Task description:
Output the entries exactly. Start at the first line, finish with the line containing "- Extension Pack", and omit the pictures.

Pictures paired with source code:

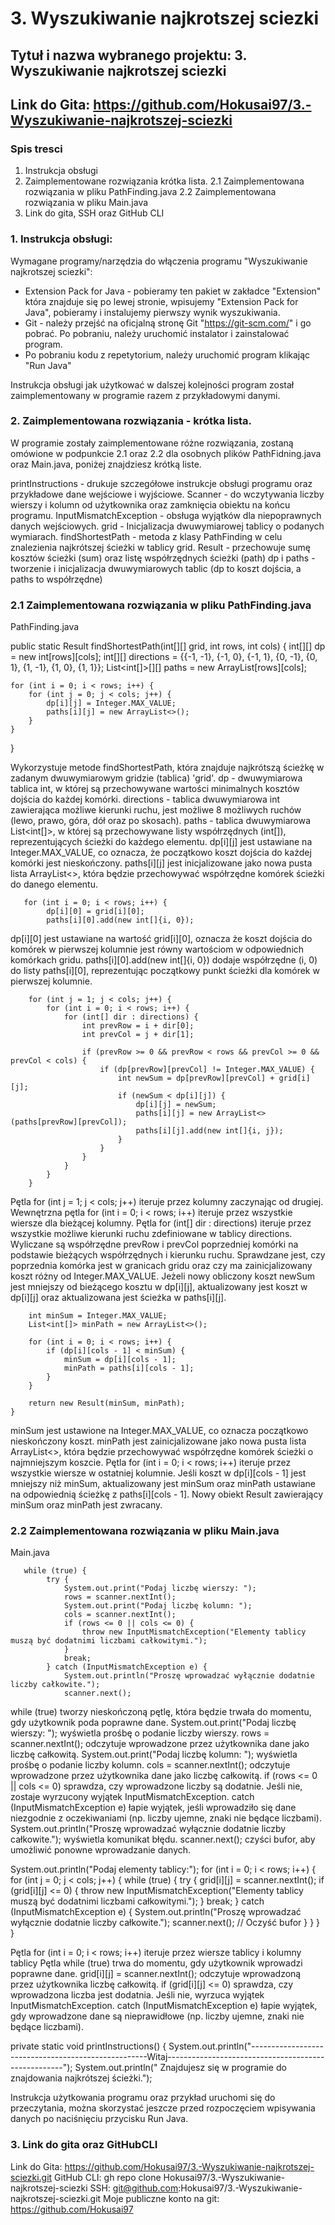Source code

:# 3. Wyszukiwanie najkrotszej sciezki


## Tytuł i nazwa wybranego projektu: 3. Wyszukiwanie najkrotszej sciezki


## Link do Gita: https://github.com/Hokusai97/3.-Wyszukiwanie-najkrotszej-sciezki

### Spis tresci

1. Instrukcja obsługi
2. Zaimplementowane rozwiązania krótka lista.
2.1 Zaimplementowana rozwiązania w pliku PathFinding.java
2.2 Zaimplementowana rozwiązania w pliku Main.java
3. Link do gita, SSH oraz GitHub CLI




### 1. Instrukcja obsługi:


Wymagane programy/narzędzia do włączenia programu "Wyszukiwanie najkrotszej sciezki":
- Extension Pack for Java - pobieramy ten pakiet w zakładce "Extension" która znajduje się po lewej stronie, wpisujemy "Extension Pack for Java", pobieramy i instalujemy pierwszy wynik wyszukiwania.
- Git - należy przejść na oficjalną stronę Git "https://git-scm.com/" i go pobrać. Po pobraniu, należy uruchomić instalator i zainstalować program. 
- Po pobraniu kodu z repetytorium, należy uruchomić program klikając "Run Java"

Instrukcja obsługi jak użytkować w dalszej kolejności program został zaimplementowany w programie razem z przykładowymi danymi.







### 2. Zaimplementowana rozwiązania - krótka lista.

W programie zostały zaimplementowane różne rozwiązania, zostaną omówione w podpunkcie 2.1 oraz 2.2 dla osobnych plików PathFidning.java oraz Main.java, poniżej znajdziesz krótką liste.

printInstructions - drukuje szczegółowe instrukcje obsługi programu oraz przykładowe dane wejściowe i wyjściowe.
Scanner - do wczytywania liczby wierszy i kolumn od użytkownika oraz zamknięcia obiektu na końcu programu.
InputMismatchException - obsługa wyjątków dla niepoprawnych danych wejściowych.
grid - Inicjalizacja dwuwymiarowej tablicy o podanych wymiarach.
findShortestPath - metoda z klasy PathFinding w celu znalezienia najkrótszej ścieżki w tablicy grid.
Result - przechowuje sumę kosztów ścieżki (sum) oraz listę współrzędnych ścieżki (path)
dp i paths - tworzenie i inicjalizacja dwuwymiarowych tablic (dp to koszt dojścia, a paths to współrzędne)






### 2.1 Zaimplementowana rozwiązania w pliku PathFinding.java


PathFinding.java


public static Result findShortestPath(int[][] grid, int rows, int cols) {
    int[][] dp = new int[rows][cols];
    int[][] directions = {{-1, -1}, {-1, 0}, {-1, 1}, {0, -1}, {0, 1}, {1, -1}, {1, 0}, {1, 1}};
    List<int[]>[][] paths = new ArrayList[rows][cols];

    for (int i = 0; i < rows; i++) {
        for (int j = 0; j < cols; j++) {
            dp[i][j] = Integer.MAX_VALUE;
            paths[i][j] = new ArrayList<>();
        }
    }
}

Wykorzystuje metode findShortestPath, która znajduje najkrótszą ścieżkę w zadanym dwuwymiarowym gridzie (tablica) 'grid'.
dp - dwuwymiarowa tablica int, w której są przechowywane wartości minimalnych kosztów dojścia do każdej komórki.
directions - tablica dwuwymiarowa int zawierająca możliwe kierunki ruchu, jest możliwe 8 możliwych ruchów (lewo, prawo, góra, dół oraz po skosach).
paths - tablica dwuwymiarowa List<int[]>, w której są przechowywane listy współrzędnych (int[]), reprezentujących ścieżki do każdego elementu.
dp[i][j] jest ustawiane na Integer.MAX_VALUE, co oznacza, że początkowo koszt dojścia do każdej komórki jest nieskończony.
paths[i][j] jest inicjalizowane jako nowa pusta lista ArrayList<>, która będzie przechowywać współrzędne komórek ścieżki do danego elementu.



       for (int i = 0; i < rows; i++) {
            dp[i][0] = grid[i][0];
            paths[i][0].add(new int[]{i, 0});

dp[i][0] jest ustawiane na wartość grid[i][0], oznacza że koszt dojścia do komórek w pierwszej kolumnie jest równy wartościom w odpowiednich komórkach gridu.
paths[i][0].add(new int[]{i, 0}) dodaje współrzędne (i, 0) do listy paths[i][0], reprezentując początkowy punkt ścieżki dla komórek w pierwszej kolumnie.



        for (int j = 1; j < cols; j++) {
            for (int i = 0; i < rows; i++) {
                for (int[] dir : directions) {
                    int prevRow = i + dir[0];
                    int prevCol = j + dir[1];

                    if (prevRow >= 0 && prevRow < rows && prevCol >= 0 && prevCol < cols) {
                        if (dp[prevRow][prevCol] != Integer.MAX_VALUE) {
                            int newSum = dp[prevRow][prevCol] + grid[i][j];
                            if (newSum < dp[i][j]) {
                                dp[i][j] = newSum;
                                paths[i][j] = new ArrayList<>(paths[prevRow][prevCol]);
                                paths[i][j].add(new int[]{i, j});
                            }
                        }
                    }
                }
            }
        }

Pętla for (int j = 1; j < cols; j++) iteruje przez kolumny zaczynając od drugiej.
Wewnętrzna pętla for (int i = 0; i < rows; i++) iteruje przez wszystkie wiersze dla bieżącej kolumny.
Pętla for (int[] dir : directions) iteruje przez wszystkie możliwe kierunki ruchu zdefiniowane w tablicy directions.
Wyliczane są współrzędne prevRow i prevCol poprzedniej komórki na podstawie bieżących współrzędnych i kierunku ruchu.
Sprawdzane jest, czy poprzednia komórka jest w granicach gridu oraz czy ma zainicjalizowany koszt różny od Integer.MAX_VALUE.
Jeżeli nowy obliczony koszt newSum jest mniejszy od bieżącego kosztu w dp[i][j], aktualizowany jest koszt w dp[i][j] oraz aktualizowana jest ścieżka w paths[i][j].



        int minSum = Integer.MAX_VALUE;
        List<int[]> minPath = new ArrayList<>();

        for (int i = 0; i < rows; i++) {
            if (dp[i][cols - 1] < minSum) {
                minSum = dp[i][cols - 1];
                minPath = paths[i][cols - 1];
            }
        }

        return new Result(minSum, minPath);
    }

minSum jest ustawione na Integer.MAX_VALUE, co oznacza początkowo nieskończony koszt.
minPath jest zainicjalizowane jako nowa pusta lista ArrayList<>, która będzie przechowywać współrzędne komórek ścieżki o najmniejszym koszcie.
Pętla for (int i = 0; i < rows; i++) iteruje przez wszystkie wiersze w ostatniej kolumnie.
Jeśli koszt w dp[i][cols - 1] jest mniejszy niż minSum, aktualizowany jest minSum oraz minPath ustawiane na odpowiednią ścieżkę z paths[i][cols - 1].
Nowy obiekt Result zawierający minSum oraz minPath jest zwracany.








### 2.2 Zaimplementowana rozwiązania w pliku Main.java



Main.java





       while (true) {
            try {
                System.out.print("Podaj liczbę wierszy: ");
                rows = scanner.nextInt();
                System.out.print("Podaj liczbę kolumn: ");
                cols = scanner.nextInt();
                if (rows <= 0 || cols <= 0) {
                    throw new InputMismatchException("Elementy tablicy muszą być dodatnimi liczbami całkowitymi.");
                }
                break;
            } catch (InputMismatchException e) {
                System.out.println("Proszę wprowadzać wyłącznie dodatnie liczby całkowite.");
                scanner.next(); 

while (true) tworzy nieskończoną pętlę, która będzie trwała do momentu, gdy użytkownik poda poprawne dane.
System.out.print("Podaj liczbę wierszy: "); wyświetla prośbę o podanie liczby wierszy.
rows = scanner.nextInt(); odczytuje wprowadzone przez użytkownika dane jako liczbę całkowitą.
System.out.print("Podaj liczbę kolumn: "); wyświetla prośbę o podanie liczby kolumn.
cols = scanner.nextInt(); odczytuje wprowadzone przez użytkownika dane jako liczbę całkowitą.
if (rows <= 0 || cols <= 0) sprawdza, czy wprowadzone liczby są dodatnie. Jeśli nie, zostaje wyrzucony wyjątek InputMismatchException.
catch (InputMismatchException e) łapie wyjątek, jeśli wprowadziło się dane niezgodnie z oczekiwaniami (np. liczby ujemne, znaki nie będące liczbami).
System.out.println("Proszę wprowadzać wyłącznie dodatnie liczby całkowite."); wyświetla komunikat błędu.
scanner.next(); czyści bufor, aby umożliwić ponowne wprowadzanie danych.



 System.out.println("Podaj elementy tablicy:");
        for (int i = 0; i < rows; i++) {
            for (int j = 0; j < cols; j++) {
                while (true) {
                    try {
                        grid[i][j] = scanner.nextInt();
                        if (grid[i][j] <= 0) {
                            throw new InputMismatchException("Elementy tablicy muszą być dodatnimi liczbami całkowitymi.");
                        }
                        break;
                    } catch (InputMismatchException e) {
                        System.out.println("Proszę wprowadzać wyłącznie dodatnie liczby całkowite.");
                        scanner.next(); // Oczyść bufor
                    }
                }
            }
        }

Pętla for (int i = 0; i < rows; i++) iteruje przez wiersze tablicy i kolumny tablicy
Pętla while (true) trwa do momentu, gdy użytkownik wprowadzi poprawne dane.
grid[i][j] = scanner.nextInt(); odczytuje wprowadzoną przez użytkownika liczbę całkowitą.
if (grid[i][j] <= 0) sprawdza, czy wprowadzona liczba jest dodatnia. Jeśli nie, wyrzuca wyjątek InputMismatchException.
catch (InputMismatchException e) łapie wyjątek, gdy wprowadzone dane są nieprawidłowe (np. liczby ujemne, znaki nie będące liczbami).




 private static void printInstructions() {
        System.out.println("----------------------------------------------------Witaj----------------------------------------------------");
        System.out.println("                           Znajdujesz się w programie do znajdowania najkrótszej ścieżki.");


Instrukcja użytkowania programu oraz przykład uruchomi się do przeczytania, można skorzystać jeszcze przed rozpoczęciem wpisywania danych po naciśnięciu przycisku Run Java.


### 3. Link do gita oraz GitHubCLI 

Link do Gita: https://github.com/Hokusai97/3.-Wyszukiwanie-najkrotszej-sciezki.git
GitHub CLI: gh repo clone Hokusai97/3.-Wyszukiwanie-najkrotszej-sciezki
SSH: git@github.com:Hokusai97/3.-Wyszukiwanie-najkrotszej-sciezki.git
Moje publiczne konto na git: https://github.com/Hokusai97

Result for this task:
Source code

:# 3. Wyszukiwanie najkrotszej sciezki


## Tytuł i nazwa wybranego projektu: 3. Wyszukiwanie najkrotszej sciezki


## Link do Gita: https://github.com/Hokusai97/3.-Wyszukiwanie-najkrotszej-sciezki

### Spis tresci

1. Instrukcja obsługi
2. Zaimplementowane rozwiązania krótka lista.
2.1 Zaimplementowana rozwiązania w pliku PathFinding.java
2.2 Zaimplementowana rozwiązania w pliku Main.java
3. Link do gita, SSH oraz GitHub CLI




### 1. Instrukcja obsługi:


Wymagane programy/narzędzia do włączenia programu "Wyszukiwanie najkrotszej sciezki":
- Extension Pack for Java - pobieramy ten pakiet w zakładce "Extension" która znajduje się po lewej stronie, wpisujemy "Extension Pack for Java", pobieramy i instalujemy pierwszy wynik wyszukiwania.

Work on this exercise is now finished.